### REQUIREMENT
If a line in the data has the string "clusters", please show it.
*** Begin section ***
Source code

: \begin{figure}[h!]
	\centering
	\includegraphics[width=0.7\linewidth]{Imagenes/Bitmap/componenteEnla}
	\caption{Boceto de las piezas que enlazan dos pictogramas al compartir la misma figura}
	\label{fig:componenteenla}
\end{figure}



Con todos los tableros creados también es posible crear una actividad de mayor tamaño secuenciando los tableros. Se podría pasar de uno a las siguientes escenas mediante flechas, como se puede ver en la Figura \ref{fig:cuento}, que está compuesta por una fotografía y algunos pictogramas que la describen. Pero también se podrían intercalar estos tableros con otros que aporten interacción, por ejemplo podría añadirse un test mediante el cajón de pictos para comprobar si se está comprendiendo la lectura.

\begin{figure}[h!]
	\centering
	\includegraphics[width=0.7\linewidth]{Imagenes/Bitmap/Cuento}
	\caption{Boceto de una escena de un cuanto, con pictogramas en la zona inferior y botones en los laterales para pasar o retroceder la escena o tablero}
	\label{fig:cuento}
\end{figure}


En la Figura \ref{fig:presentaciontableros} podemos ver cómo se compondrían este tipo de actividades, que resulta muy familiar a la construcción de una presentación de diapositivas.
*** End section ***
*** Begin section ***
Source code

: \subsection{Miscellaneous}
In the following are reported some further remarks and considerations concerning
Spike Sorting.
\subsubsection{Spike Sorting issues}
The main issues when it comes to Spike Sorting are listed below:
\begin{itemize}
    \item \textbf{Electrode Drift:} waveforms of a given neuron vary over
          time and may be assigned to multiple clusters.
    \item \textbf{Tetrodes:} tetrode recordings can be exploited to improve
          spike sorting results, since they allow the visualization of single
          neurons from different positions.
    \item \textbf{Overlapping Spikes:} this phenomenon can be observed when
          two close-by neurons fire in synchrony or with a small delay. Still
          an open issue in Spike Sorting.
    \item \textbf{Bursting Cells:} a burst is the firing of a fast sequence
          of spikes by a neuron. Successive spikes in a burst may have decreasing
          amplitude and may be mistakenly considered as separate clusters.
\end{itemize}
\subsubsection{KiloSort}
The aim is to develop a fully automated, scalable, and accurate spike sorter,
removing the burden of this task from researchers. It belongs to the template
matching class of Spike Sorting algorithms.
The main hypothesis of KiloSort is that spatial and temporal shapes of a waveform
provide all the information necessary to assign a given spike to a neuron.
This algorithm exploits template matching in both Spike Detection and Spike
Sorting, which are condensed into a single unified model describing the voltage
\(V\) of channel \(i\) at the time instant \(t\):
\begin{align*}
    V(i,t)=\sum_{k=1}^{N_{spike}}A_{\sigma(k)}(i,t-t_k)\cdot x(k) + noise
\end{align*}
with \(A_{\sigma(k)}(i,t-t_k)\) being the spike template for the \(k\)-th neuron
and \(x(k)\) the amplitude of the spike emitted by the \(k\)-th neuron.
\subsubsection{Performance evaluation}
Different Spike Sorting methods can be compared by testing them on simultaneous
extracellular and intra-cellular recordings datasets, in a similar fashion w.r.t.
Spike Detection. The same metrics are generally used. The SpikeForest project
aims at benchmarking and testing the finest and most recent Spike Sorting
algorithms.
*** End section ***
### TASK ANSWER
          time and may be assigned to multiple clusters.
          amplitude and may be mistakenly considered as separate clusters.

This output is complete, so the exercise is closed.